American Dr. James Allison says he’s “honored and humbled” to receive this year’s Nobel Prize in Medicine, for his discovery of how to release a protein that works as a brake on the human immune system, unleashing immune cells to attack tumors.
Allison says he didn’t set out to study cancer, but to better “understand the biology of T cells, these incredible cells that travel our bodies and work to protect us.”
That research has led to a treatment known as “immune checkpoint blockade,” and Allison says he’s been able to meet cancer survivors who are living proof of its power.
Allison takes care in his statement from the M.D. Anderson Cancer Center in Houston to give credit to “a succession of graduate students, postdoctoral fellows and colleagues at MD Anderson, the University of California, Berkeley, and Memorial Sloan Kettering Cancer Center” who joined in the research.
Allison receives the prize jointly with Tasuku Honjo, 76, of Japan.
The two winners of this year’s Nobel Prize in Medicine or Physiology made discoveries that “constitute a landmark in our fight against cancer,” according to a statement from the Nobel Assembly of the Karolinska Institute that awarded the prize.
James Allison of the University of Texas and Tasuku Honjo of Japan’s Kyoto University did parallel work to stimulate the body’s immune system’s ability to attack tumors.
Allison studied a protein that acts as a brake on the immune system and the potential of releasing that brake.
Honjo separately discovered a new protein on immune cells and eventually found that it also acts as a brake.
“Therapies based on his discovery proved to be strikingly effective in the fight against cancer,” the assembly said in a statement.
Releasing the potential of immune cells to attack cancers joins other treatments including surgery, radiation and drugs.
The citation for this year’s Nobel Prize in Medicine says the two honorees developed therapies for treating cancer.
American James Allison studied a protein that functions as a brake on the immune system.
He realized the potential of releasing the brake and unleashing immune cells to attack tumors. He developed this concept into a new approach for treating patients.

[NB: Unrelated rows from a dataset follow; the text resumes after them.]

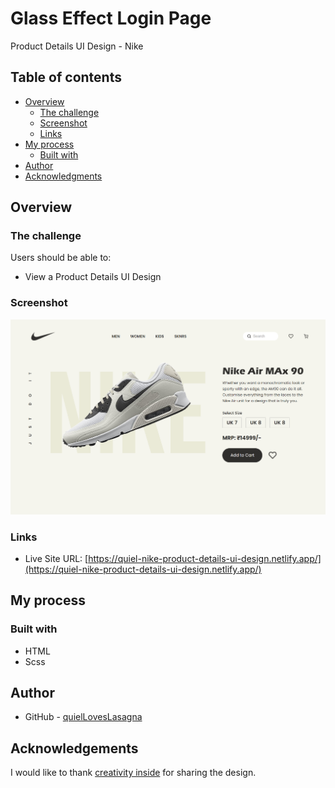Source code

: # Glass Effect Login Page

Product Details UI Design - Nike

## Table of contents

- [Overview](#overview)
  - [The challenge](#the-challenge)
  - [Screenshot](#screenshot)
  - [Links](#links)
- [My process](#my-process)
  - [Built with](#built-with)
- [Author](#author)
- [Acknowledgments](#acknowledgements)

## Overview

### The challenge

Users should be able to:

- View a Product Details UI Design

### Screenshot

![Project Overview](./assets/preview.png)

### Links

- Live Site URL: [https://quiel-nike-product-details-ui-design.netlify.app/](https://quiel-nike-product-details-ui-design.netlify.app/)

## My process

### Built with

- HTML
- Scss

## Author

- GitHub - [quielLovesLasagna](https://github.com/quielLovesLasagna)

## Acknowledgements

I would like to thank [creativity inside](https://www.figma.com/@creativityinsid) for sharing the design.
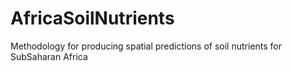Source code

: # AfricaSoilNutrients
Methodology for producing spatial predictions of soil nutrients for SubSaharan Africa
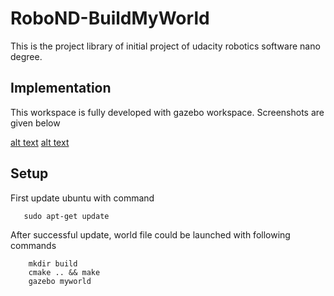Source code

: # RoboND-BuildMyWorld

This is the project library of initial project of udacity robotics software nano degree. 

## Implementation

This workspace is fully developed with gazebo workspace. Screenshots are given below

[alt text](images/world.jpg)
[alt text](images/robot.jpg)


## Setup

First update ubuntu with command 

       sudo apt-get update

After successful update, world file could be launched with  following commands

        mkdir build
        cmake .. && make
        gazebo myworld

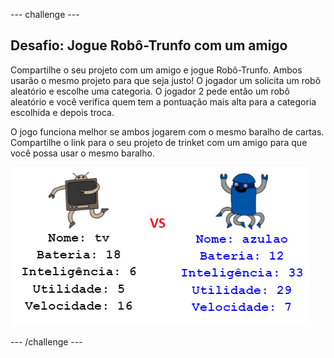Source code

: \--- challenge \---

## Desafio: Jogue Robô-Trunfo com um amigo

Compartilhe o seu projeto com um amigo e jogue Robô-Trunfo. Ambos usarão o mesmo projeto para que seja justo! O jogador um solicita um robô aleatório e escolhe uma categoria. O jogador 2 pede então um robô aleatório e você verifica quem tem a pontuação mais alta para a categoria escolhida e depois troca.

O jogo funciona melhor se ambos jogarem com o mesmo baralho de cartas. Compartilhe o link para o seu projeto de trinket com um amigo para que você possa usar o mesmo baralho.

![screenshot](images/robotrumps-play.png)

\--- /challenge \---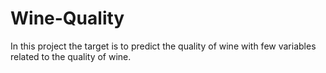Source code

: # Wine-Quality
In this project the target is to predict the quality of wine with few variables related to the quality of wine.
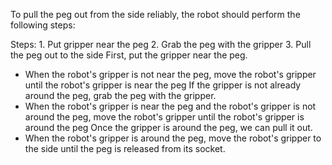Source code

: To pull the peg out from the side reliably, the robot should perform the following steps:

Steps:  1. Put gripper near the peg  2. Grab the peg with the gripper  3. Pull the peg out to the side
First, put the gripper near the peg.
- When the robot's gripper is not near the peg, move the robot's gripper until the robot's gripper is near the peg
If the gripper is not already around the peg, grab the peg with the gripper.
- When the robot's gripper is near the peg and the robot's gripper is not around the peg, move the robot's gripper until the robot's gripper is around the peg
Once the gripper is around the peg, we can pull it out.
- When the robot's gripper is around the peg, move the robot's gripper to the side until the peg is released from its socket.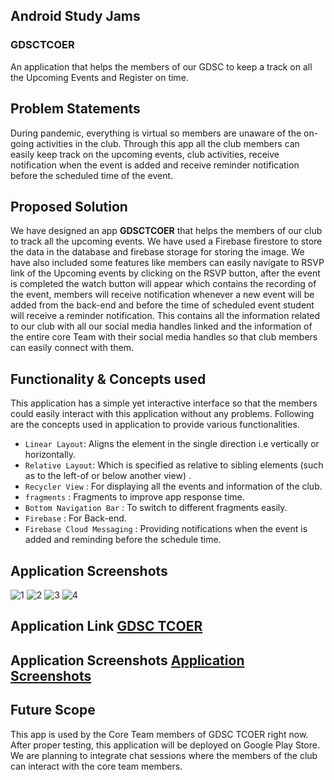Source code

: ## **Android Study Jams**

### **GDSCTCOER**

An application that helps the members of our GDSC to keep a track on all the Upcoming Events and Register on time.

## **Problem Statements** 

During pandemic, everything is virtual so members are unaware of the on-going activities in the club. Through this app all the club members can easily keep track on the upcoming events, club activities, receive notification when the event is added and receive reminder notification before the scheduled time of the event.

## **Proposed Solution**

We have designed an app **GDSCTCOER** that helps the members of our club to track all the upcoming events. We have used a Firebase firestore to store the data in the database and firebase storage for storing the image. We have also included some features like members can easily navigate to RSVP link of the Upcoming events by clicking on the RSVP button, after the event is completed the watch button will appear which contains the recording of the event, members will receive notification whenever a new event will be added from the back-end and before the time of scheduled event student will receive a reminder notification. This contains all the information related to our club with all our social media handles linked and the information of the entire core Team with their social media handles so that club members can easily connect with them.

## **Functionality & Concepts used**

This application has a simple yet interactive interface so that the members could easily interact with this application without any problems. Following are the concepts used in application to provide various functionalities.

- `Linear Layout`: Aligns the element in the single direction i.e vertically or horizontally.
- `Relative Layout`: Which is specified as relative to sibling elements (such as to the left-of or below another view) .
- `Recycler View` : For displaying all the events and information of the club.
- `fragments` : Fragments to improve app response time.
- `Bottom Navigation Bar` : To switch to different fragments easily.
- `Firebase` : For Back-end.
- `Firebase Cloud Messaging` : Providing notifications when the event is added and reminding before the schedule time.

## Application Screenshots

![1](https://user-images.githubusercontent.com/51884003/148765469-321f7b5c-6b1a-4d93-a61e-1278c742e350.JPG)
![2](https://user-images.githubusercontent.com/51884003/148765456-1e855943-bb55-49bd-aeaf-2893561dfbcb.JPG)
![3](https://user-images.githubusercontent.com/51884003/148765460-71c13ab0-478e-40c0-a466-4784f39637d1.JPG)
![4](https://user-images.githubusercontent.com/51884003/148765466-42e9cd7e-f7dc-4fa6-bfcb-94fa74ac0368.JPG)

## Application Link [GDSC TCOER](https://drive.google.com/drive/folders/1Ki2hQ5OWNM3yD0YDWR6wtCjTSrQBnVeL?usp=sharing)
## Application Screenshots [Application Screenshots](https://drive.google.com/drive/folders/1Ki2hQ5OWNM3yD0YDWR6wtCjTSrQBnVeL?usp=sharing)

## Future Scope 
This app is used by the Core Team members of GDSC TCOER right now. After proper testing, this application will be deployed on Google Play Store. We are planning to integrate chat sessions where the members of the club can interact with the core team members.



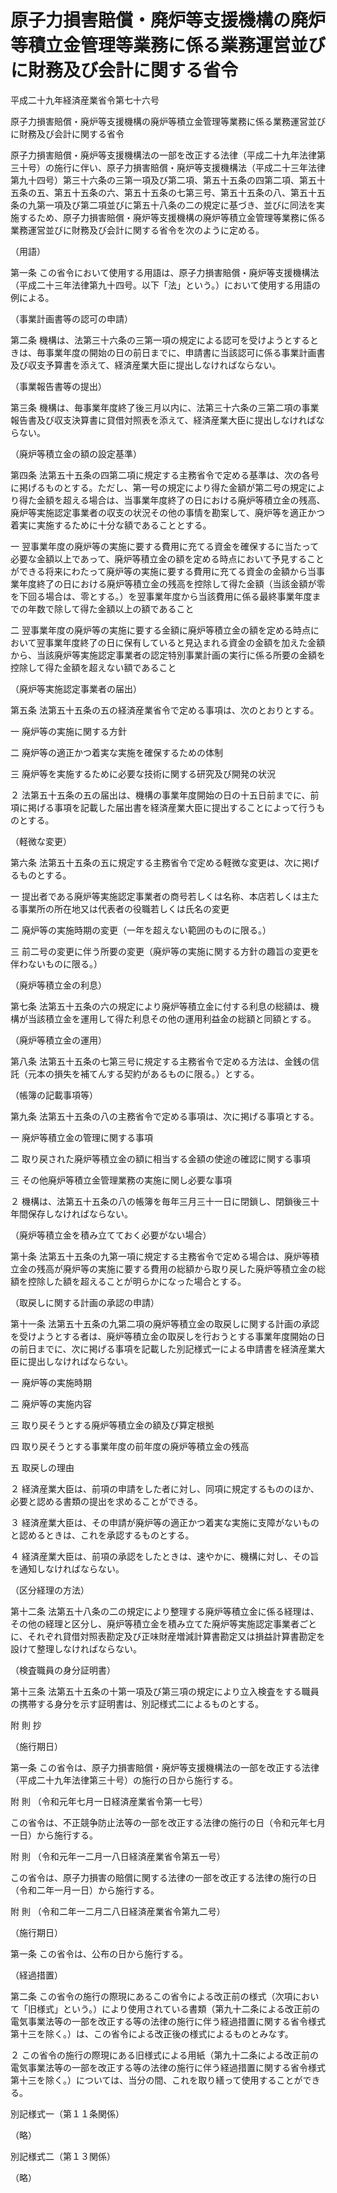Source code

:# 原子力損害賠償・廃炉等支援機構の廃炉等積立金管理等業務に係る業務運営並びに財務及び会計に関する省令

平成二十九年経済産業省令第七十六号

原子力損害賠償・廃炉等支援機構の廃炉等積立金管理等業務に係る業務運営並びに財務及び会計に関する省令

原子力損害賠償・廃炉等支援機構法の一部を改正する法律（平成二十九年法律第三十号）の施行に伴い、原子力損害賠償・廃炉等支援機構法（平成二十三年法律第九十四号）第三十六条の三第一項及び第二項、第五十五条の四第二項、第五十五条の五、第五十五条の六、第五十五条の七第三号、第五十五条の八、第五十五条の九第一項及び第二項並びに第五十八条の二の規定に基づき、並びに同法を実施するため、原子力損害賠償・廃炉等支援機構の廃炉等積立金管理等業務に係る業務運営並びに財務及び会計に関する省令を次のように定める。

（用語）

第一条 この省令において使用する用語は、原子力損害賠償・廃炉等支援機構法（平成二十三年法律第九十四号。以下「法」という。）において使用する用語の例による。

（事業計画書等の認可の申請）

第二条 機構は、法第三十六条の三第一項の規定による認可を受けようとするときは、毎事業年度の開始の日の前日までに、申請書に当該認可に係る事業計画書及び収支予算書を添えて、経済産業大臣に提出しなければならない。

（事業報告書等の提出）

第三条 機構は、毎事業年度終了後三月以内に、法第三十六条の三第二項の事業報告書及び収支決算書に貸借対照表を添えて、経済産業大臣に提出しなければならない。

（廃炉等積立金の額の設定基準）

第四条 法第五十五条の四第二項に規定する主務省令で定める基準は、次の各号に掲げるものとする。ただし、第一号の規定により得た金額が第二号の規定により得た金額を超える場合は、当事業年度終了の日における廃炉等積立金の残高、廃炉等実施認定事業者の収支の状況その他の事情を勘案して、廃炉等を適正かつ着実に実施するために十分な額であることとする。

一 翌事業年度の廃炉等の実施に要する費用に充てる資金を確保するに当たって必要な金額以上であって、廃炉等積立金の額を定める時点において予見することができる将来にわたって廃炉等の実施に要する費用に充てる資金の金額から当事業年度終了の日における廃炉等積立金の残高を控除して得た金額（当該金額が零を下回る場合は、零とする。）を翌事業年度から当該費用に係る最終事業年度までの年数で除して得た金額以上の額であること

二 翌事業年度の廃炉等の実施に要する金額に廃炉等積立金の額を定める時点において翌事業年度終了の日に保有していると見込まれる資金の金額を加えた金額から、当該廃炉等実施認定事業者の認定特別事業計画の実行に係る所要の金額を控除して得た金額を超えない額であること

（廃炉等実施認定事業者の届出）

第五条 法第五十五条の五の経済産業省令で定める事項は、次のとおりとする。

一 廃炉等の実施に関する方針

二 廃炉等の適正かつ着実な実施を確保するための体制

三 廃炉等を実施するために必要な技術に関する研究及び開発の状況

２ 法第五十五条の五の届出は、機構の事業年度開始の日の十五日前までに、前項に掲げる事項を記載した届出書を経済産業大臣に提出することによって行うものとする。

（軽微な変更）

第六条 法第五十五条の五に規定する主務省令で定める軽微な変更は、次に掲げるものとする。

一 提出者である廃炉等実施認定事業者の商号若しくは名称、本店若しくは主たる事業所の所在地又は代表者の役職若しくは氏名の変更

二 廃炉等の実施時期の変更（一年を超えない範囲のものに限る。）

三 前二号の変更に伴う所要の変更（廃炉等の実施に関する方針の趣旨の変更を伴わないものに限る。）

（廃炉等積立金の利息）

第七条 法第五十五条の六の規定により廃炉等積立金に付する利息の総額は、機構が当該積立金を運用して得た利息その他の運用利益金の総額と同額とする。

（廃炉等積立金の運用）

第八条 法第五十五条の七第三号に規定する主務省令で定める方法は、金銭の信託（元本の損失を補てんする契約があるものに限る。）とする。

（帳簿の記載事項等）

第九条 法第五十五条の八の主務省令で定める事項は、次に掲げる事項とする。

一 廃炉等積立金の管理に関する事項

二 取り戻された廃炉等積立金の額に相当する金額の使途の確認に関する事項

三 その他廃炉等積立金管理業務の実施に関し必要な事項

２ 機構は、法第五十五条の八の帳簿を毎年三月三十一日に閉鎖し、閉鎖後三十年間保存しなければならない。

（廃炉等積立金を積み立てておく必要がない場合）

第十条 法第五十五条の九第一項に規定する主務省令で定める場合は、廃炉等積立金の残高が廃炉等の実施に要する費用の総額から取り戻した廃炉等積立金の総額を控除した額を超えることが明らかになった場合とする。

（取戻しに関する計画の承認の申請）

第十一条 法第五十五条の九第二項の廃炉等積立金の取戻しに関する計画の承認を受けようとする者は、廃炉等積立金の取戻しを行おうとする事業年度開始の日の前日までに、次に掲げる事項を記載した別記様式一による申請書を経済産業大臣に提出しなければならない。

一 廃炉等の実施時期

二 廃炉等の実施内容

三 取り戻そうとする廃炉等積立金の額及び算定根拠

四 取り戻そうとする事業年度の前年度の廃炉等積立金の残高

五 取戻しの理由

２ 経済産業大臣は、前項の申請をした者に対し、同項に規定するもののほか、必要と認める書類の提出を求めることができる。

３ 経済産業大臣は、その申請が廃炉等の適正かつ着実な実施に支障がないものと認めるときは、これを承認するものとする。

４ 経済産業大臣は、前項の承認をしたときは、速やかに、機構に対し、その旨を通知しなければならない。

（区分経理の方法）

第十二条 法第五十八条の二の規定により整理する廃炉等積立金に係る経理は、その他の経理と区分し、廃炉等積立金を積み立てた廃炉等実施認定事業者ごとに、それぞれ貸借対照表勘定及び正味財産増減計算書勘定又は損益計算書勘定を設けて整理しなければならない。

（検査職員の身分証明書）

第十三条 法第五十五条の十第一項及び第三項の規定により立入検査をする職員の携帯する身分を示す証明書は、別記様式二によるものとする。

附 則 抄

（施行期日）

第一条 この省令は、原子力損害賠償・廃炉等支援機構法の一部を改正する法律（平成二十九年法律第三十号）の施行の日から施行する。

附 則 （令和元年七月一日経済産業省令第一七号）

この省令は、不正競争防止法等の一部を改正する法律の施行の日（令和元年七月一日）から施行する。

附 則 （令和元年一二月一八日経済産業省令第五一号）

この省令は、原子力損害の賠償に関する法律の一部を改正する法律の施行の日（令和二年一月一日）から施行する。

附 則 （令和二年一二月二八日経済産業省令第九二号）

（施行期日）

第一条 この省令は、公布の日から施行する。

（経過措置）

第二条 この省令の施行の際現にあるこの省令による改正前の様式（次項において「旧様式」という。）により使用されている書類（第九十二条による改正前の電気事業法等の一部を改正する等の法律の施行に伴う経過措置に関する省令様式第十三を除く。）は、この省令による改正後の様式によるものとみなす。

２ この省令の施行の際現にある旧様式による用紙（第九十二条による改正前の電気事業法等の一部を改正する等の法律の施行に伴う経過措置に関する省令様式第十三を除く。）については、当分の間、これを取り繕って使用することができる。

別記様式一（第１１条関係）

（略）

別記様式二（第１３関係）

（略）
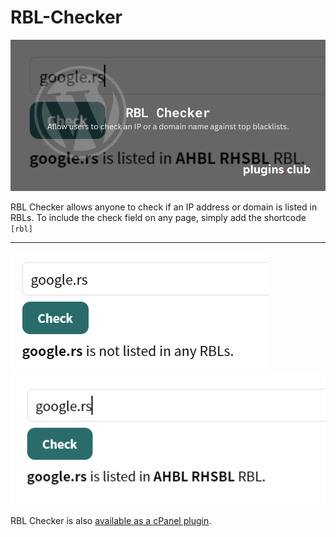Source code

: # RBL-Checker

![Screenshot](assets/RBL-Checker-WordPress-Plugin-plugins.club_.png.webp)

RBL Checker allows anyone to check if an IP address or domain is listed in RBLs. To include the check field on any page, simply add the shortcode `[rbl]`

* * *

![Screenshot](assets/chrome_3mqnjOxNUs.png.webp)
![Screenshot](assets/chrome_rM6mExiisX.png.webp)

RBL Checker is also [available as a cPanel plugin](https://cpanelplugins.com/plugins/rbl-check-cpanel-plugin/).

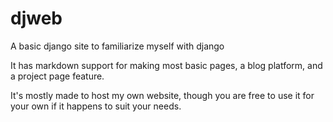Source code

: # djweb
A basic django site to familiarize myself with django

It has markdown support for making most basic pages, a blog platform, and a project page feature.

It's mostly made to host my own website, though you are free to use it for your own if it happens to suit your needs.
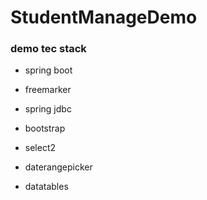 # StudentManageDemo

### demo tec stack
- spring boot
- freemarker
- spring jdbc

- bootstrap
- select2
- daterangepicker
- datatables

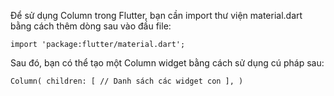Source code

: Để sử dụng Column trong Flutter, bạn cần import thư viện material.dart bằng cách thêm dòng sau vào đầu file:

`import 'package:flutter/material.dart';`

Sau đó, bạn có thể tạo một Column widget bằng cách sử dụng cú pháp sau:

`Column(
 children: [
 // Danh sách các widget con
 ],
)`

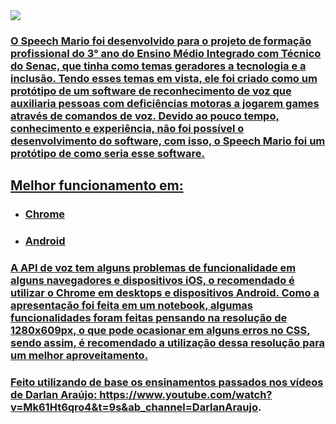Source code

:<div>
    <a href="https://aerpyia.github.io/speech-mario-tablet/">
    <img src="https://user-images.githubusercontent.com/92689246/203882618-397f7090-8572-4f0a-a1f1-5d7bea5a13a0.png">
</div>

### O Speech Mario foi desenvolvido para o projeto de formação profissional do 3° ano do Ensino Médio Integrado com Técnico do Senac, que tinha como temas geradores a tecnologia e a inclusão. Tendo esses temas em vista, ele foi criado como um protótipo de um software de reconhecimento de voz que auxiliaria pessoas com deficiências motoras a jogarem games através de comandos de voz. Devido ao pouco tempo, conhecimento e experiência, não foi possível o desenvolvimento do software, com isso, o Speech Mario foi um protótipo de como seria esse software.

## Melhor funcionamento em:
+ ### Chrome
+ ### Android

### A API de voz tem alguns problemas de funcionalidade em alguns navegadores e dispositivos iOS, o recomendado é utilizar o Chrome em desktops e dispositivos Android. Como a apresentação foi feita em um notebook, algumas funcionalidades foram feitas pensando na resolução de 1280x609px, o que pode ocasionar em alguns erros no CSS, sendo assim, é recomendado a utilização dessa resolução para um melhor aproveitamento.

### Feito utilizando de base os ensinamentos passados nos vídeos de Darlan Araújo: https://www.youtube.com/watch?v=Mk61Ht6qro4&t=9s&ab_channel=DarlanAraujo.
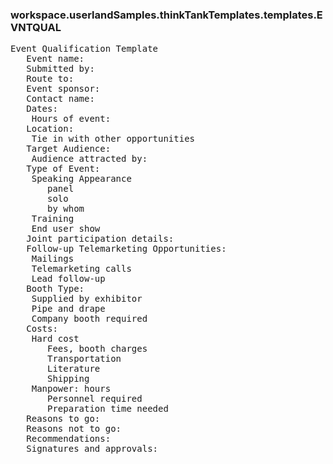 ### workspace.userlandSamples.thinkTankTemplates.templates.EVNTQUAL
<pre>
Event Qualification Template
   Event name: 
   Submitted by: 
   Route to: 
   Event sponsor: 
   Contact name: 
   Dates: 
    Hours of event:
   Location: 
    Tie in with other opportunities
   Target Audience: 
    Audience attracted by:
   Type of Event: 
    Speaking Appearance
       panel
       solo
       by whom
    Training
    End user show
   Joint participation details: 
   Follow-up Telemarketing Opportunities: 
    Mailings
    Telemarketing calls
    Lead follow-up
   Booth Type: 
    Supplied by exhibitor
    Pipe and drape
    Company booth required
   Costs: 
    Hard cost
       Fees, booth charges
       Transportation
       Literature
       Shipping
    Manpower: hours
       Personnel required
       Preparation time needed
   Reasons to go: 
   Reasons not to go: 
   Recommendations: 
   Signatures and approvals: 

</pre>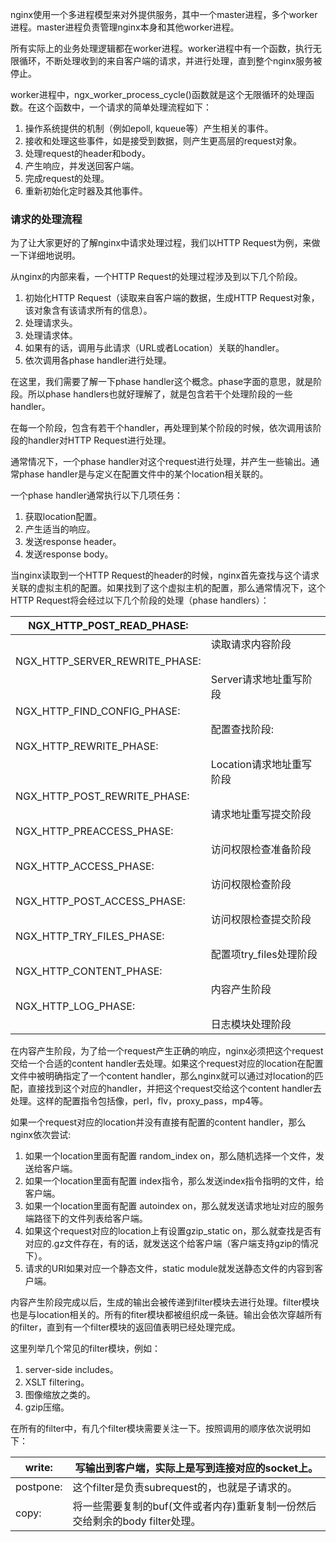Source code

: nginx使用一个多进程模型来对外提供服务，其中一个master进程，多个worker进程。master进程负责管理nginx本身和其他worker进程。

所有实际上的业务处理逻辑都在worker进程。worker进程中有一个函数，执行无限循环，不断处理收到的来自客户端的请求，并进行处理，直到整个nginx服务被停止。

worker进程中，ngx_worker_process_cycle()函数就是这个无限循环的处理函数。在这个函数中，一个请求的简单处理流程如下：

1. 操作系统提供的机制（例如epoll, kqueue等）产生相关的事件。
2. 接收和处理这些事件，如是接受到数据，则产生更高层的request对象。
3. 处理request的header和body。
4. 产生响应，并发送回客户端。
5. 完成request的处理。
6. 重新初始化定时器及其他事件。

### 请求的处理流程

为了让大家更好的了解nginx中请求处理过程，我们以HTTP Request为例，来做一下详细地说明。

从nginx的内部来看，一个HTTP Request的处理过程涉及到以下几个阶段。

1. 初始化HTTP Request（读取来自客户端的数据，生成HTTP Request对象，该对象含有该请求所有的信息）。
2. 处理请求头。
3. 处理请求体。
4. 如果有的话，调用与此请求（URL或者Location）关联的handler。
5. 依次调用各phase handler进行处理。

在这里，我们需要了解一下phase handler这个概念。phase字面的意思，就是阶段。所以phase handlers也就好理解了，就是包含若干个处理阶段的一些handler。

在每一个阶段，包含有若干个handler，再处理到某个阶段的时候，依次调用该阶段的handler对HTTP Request进行处理。

通常情况下，一个phase handler对这个request进行处理，并产生一些输出。通常phase handler是与定义在配置文件中的某个location相关联的。

一个phase handler通常执行以下几项任务：

1. 获取location配置。
2. 产生适当的响应。
3. 发送response header。
4. 发送response body。

当nginx读取到一个HTTP Request的header的时候，nginx首先查找与这个请求关联的虚拟主机的配置。如果找到了这个虚拟主机的配置，那么通常情况下，这个HTTP Request将会经过以下几个阶段的处理（phase handlers）：

| NGX_HTTP_POST_READ_PHASE:      |                          |
| ------------------------------ | ------------------------ |
|                                | 读取请求内容阶段         |
| NGX_HTTP_SERVER_REWRITE_PHASE: |                          |
|                                | Server请求地址重写阶段   |
| NGX_HTTP_FIND_CONFIG_PHASE:    |                          |
|                                | 配置查找阶段:            |
| NGX_HTTP_REWRITE_PHASE:        |                          |
|                                | Location请求地址重写阶段 |
| NGX_HTTP_POST_REWRITE_PHASE:   |                          |
|                                | 请求地址重写提交阶段     |
| NGX_HTTP_PREACCESS_PHASE:      |                          |
|                                | 访问权限检查准备阶段     |
| NGX_HTTP_ACCESS_PHASE:         |                          |
|                                | 访问权限检查阶段         |
| NGX_HTTP_POST_ACCESS_PHASE:    |                          |
|                                | 访问权限检查提交阶段     |
| NGX_HTTP_TRY_FILES_PHASE:      |                          |
|                                | 配置项try_files处理阶段  |
| NGX_HTTP_CONTENT_PHASE:        |                          |
|                                | 内容产生阶段             |
| NGX_HTTP_LOG_PHASE:            |                          |
|                                | 日志模块处理阶段         |

在内容产生阶段，为了给一个request产生正确的响应，nginx必须把这个request交给一个合适的content handler去处理。如果这个request对应的location在配置文件中被明确指定了一个content handler，那么nginx就可以通过对location的匹配，直接找到这个对应的handler，并把这个request交给这个content handler去处理。这样的配置指令包括像，perl，flv，proxy_pass，mp4等。

如果一个request对应的location并没有直接有配置的content handler，那么nginx依次尝试:

1. 如果一个location里面有配置 random_index on，那么随机选择一个文件，发送给客户端。
2. 如果一个location里面有配置 index指令，那么发送index指令指明的文件，给客户端。
3. 如果一个location里面有配置 autoindex on，那么就发送请求地址对应的服务端路径下的文件列表给客户端。
4. 如果这个request对应的location上有设置gzip_static on，那么就查找是否有对应的.gz文件存在，有的话，就发送这个给客户端（客户端支持gzip的情况下）。
5. 请求的URI如果对应一个静态文件，static module就发送静态文件的内容到客户端。

内容产生阶段完成以后，生成的输出会被传递到filter模块去进行处理。filter模块也是与location相关的。所有的fiter模块都被组织成一条链。输出会依次穿越所有的filter，直到有一个filter模块的返回值表明已经处理完成。

这里列举几个常见的filter模块，例如：

1. server-side includes。
2. XSLT filtering。
3. 图像缩放之类的。
4. gzip压缩。

在所有的filter中，有几个filter模块需要关注一下。按照调用的顺序依次说明如下：

| write:    | 写输出到客户端，实际上是写到连接对应的socket上。             |
| --------- | ------------------------------------------------------------ |
| postpone: | 这个filter是负责subrequest的，也就是子请求的。               |
| copy:     | 将一些需要复制的buf(文件或者内存)重新复制一份然后交给剩余的body filter处理。 |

Tasuku Honjo of Japan “discovered a protein on immune cells and revealed that it also operates as a brake, but with a different mechanism of action. Therapies based on his discovery proved to be strikingly effective in the fight against cancer.”
The Nobel Prize in Medicine has been jointly awarded to James Allison of the University of Texas and Tasuku Honjo of Japan’s Kyoto University for discovering a form of cancer therapy.
The 9 million-kronor ($1.01 million) prize was announced Monday by the Nobel Assembly of Sweden’s Karolinska Institute.
This year’s Nobel Prize recipients will be revealed starting Monday with the prize for medicine or physiology.
The Nobel Assembly of the Karolinska Institute — 50 professors at the Stockholm facility — chooses the winner or winners of the prize honoring research into the microscopic mechanisms of life and ways to fend off invaders that cut it short. A maximum of three laureates are selected.
Last year’s prize went to three Americans for work in identifying genes and proteins that work in the body’s biological clock, which affects functions such as sleep patterns, blood pressure and eating habits.
The physics prize is to be announced Tuesday, followed by chemistry. The winner of the Nobel Peace Prize will be named Friday. No literature prize is being given this year.